» **Action item**: Your response should be every line from the entries that includes the string "time".

──────────

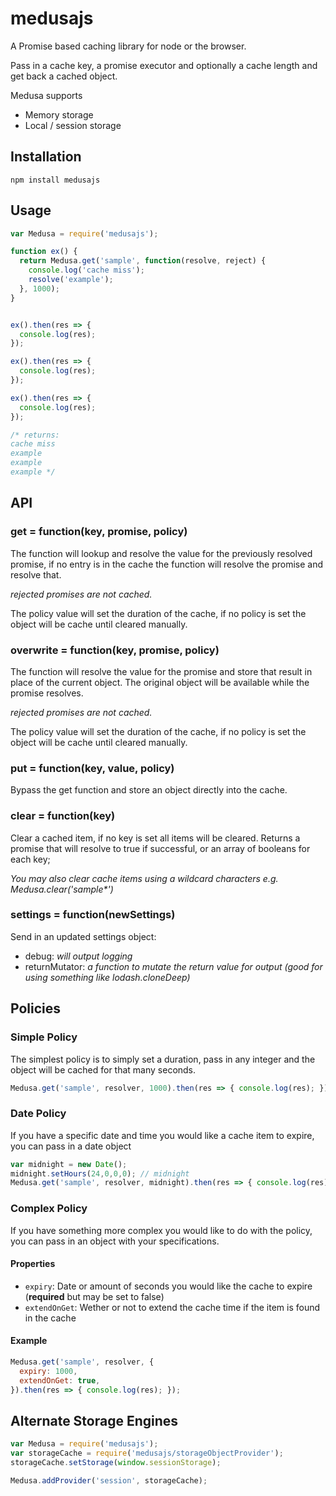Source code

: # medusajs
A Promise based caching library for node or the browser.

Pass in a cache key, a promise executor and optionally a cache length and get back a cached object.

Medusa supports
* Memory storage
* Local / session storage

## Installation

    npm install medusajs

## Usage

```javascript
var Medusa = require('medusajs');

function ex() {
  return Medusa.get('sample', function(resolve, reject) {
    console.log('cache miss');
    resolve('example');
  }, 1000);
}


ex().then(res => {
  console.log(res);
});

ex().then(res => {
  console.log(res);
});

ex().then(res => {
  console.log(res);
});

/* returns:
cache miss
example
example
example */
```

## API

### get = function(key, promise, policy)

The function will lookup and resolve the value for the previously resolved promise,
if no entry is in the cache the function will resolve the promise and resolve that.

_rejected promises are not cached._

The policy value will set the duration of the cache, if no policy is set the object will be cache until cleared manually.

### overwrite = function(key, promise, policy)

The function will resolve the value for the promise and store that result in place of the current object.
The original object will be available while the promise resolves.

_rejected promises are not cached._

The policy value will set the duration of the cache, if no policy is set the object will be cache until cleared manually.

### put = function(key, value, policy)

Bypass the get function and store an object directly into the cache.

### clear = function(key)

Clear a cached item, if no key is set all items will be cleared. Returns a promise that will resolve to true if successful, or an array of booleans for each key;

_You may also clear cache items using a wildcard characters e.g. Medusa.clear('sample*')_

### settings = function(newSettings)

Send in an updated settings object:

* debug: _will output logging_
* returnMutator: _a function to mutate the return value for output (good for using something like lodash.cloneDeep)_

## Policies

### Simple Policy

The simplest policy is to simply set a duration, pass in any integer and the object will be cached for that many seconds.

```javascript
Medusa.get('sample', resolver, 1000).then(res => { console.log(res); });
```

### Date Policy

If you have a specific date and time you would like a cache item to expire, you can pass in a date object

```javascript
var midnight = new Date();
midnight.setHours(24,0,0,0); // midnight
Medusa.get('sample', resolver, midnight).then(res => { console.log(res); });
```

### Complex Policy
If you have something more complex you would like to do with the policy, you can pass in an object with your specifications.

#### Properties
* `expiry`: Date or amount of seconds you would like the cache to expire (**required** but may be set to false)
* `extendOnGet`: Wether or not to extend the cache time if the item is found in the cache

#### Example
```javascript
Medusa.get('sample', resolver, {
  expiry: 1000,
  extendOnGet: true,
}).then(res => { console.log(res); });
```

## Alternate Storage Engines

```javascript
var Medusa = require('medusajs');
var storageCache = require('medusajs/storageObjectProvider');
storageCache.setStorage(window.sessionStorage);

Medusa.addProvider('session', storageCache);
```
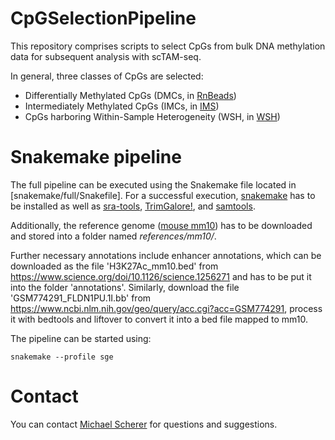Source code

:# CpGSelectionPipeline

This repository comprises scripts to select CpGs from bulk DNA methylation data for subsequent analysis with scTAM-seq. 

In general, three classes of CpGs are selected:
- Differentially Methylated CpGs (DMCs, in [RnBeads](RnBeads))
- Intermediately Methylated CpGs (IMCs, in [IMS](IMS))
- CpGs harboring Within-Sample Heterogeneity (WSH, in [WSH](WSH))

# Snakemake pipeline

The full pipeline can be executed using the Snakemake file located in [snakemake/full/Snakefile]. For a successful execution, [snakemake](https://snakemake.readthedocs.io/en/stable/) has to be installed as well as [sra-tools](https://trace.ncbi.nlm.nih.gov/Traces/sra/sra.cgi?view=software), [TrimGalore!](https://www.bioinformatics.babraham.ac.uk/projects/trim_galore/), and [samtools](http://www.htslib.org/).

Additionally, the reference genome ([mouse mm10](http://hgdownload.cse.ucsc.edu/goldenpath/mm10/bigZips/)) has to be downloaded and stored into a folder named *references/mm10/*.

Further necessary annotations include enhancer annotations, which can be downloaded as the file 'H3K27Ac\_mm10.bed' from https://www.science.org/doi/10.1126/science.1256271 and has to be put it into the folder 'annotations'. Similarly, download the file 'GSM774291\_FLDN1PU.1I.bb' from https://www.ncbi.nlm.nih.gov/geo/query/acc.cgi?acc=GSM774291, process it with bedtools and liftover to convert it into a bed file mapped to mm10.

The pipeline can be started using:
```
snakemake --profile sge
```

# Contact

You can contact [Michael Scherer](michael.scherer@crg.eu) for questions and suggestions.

──────────

» **Response**:
If you have a specific date and time you would like a cache item to expire, you can pass in a date object
* `extendOnGet`: Wether or not to extend the cache time if the item is found in the cache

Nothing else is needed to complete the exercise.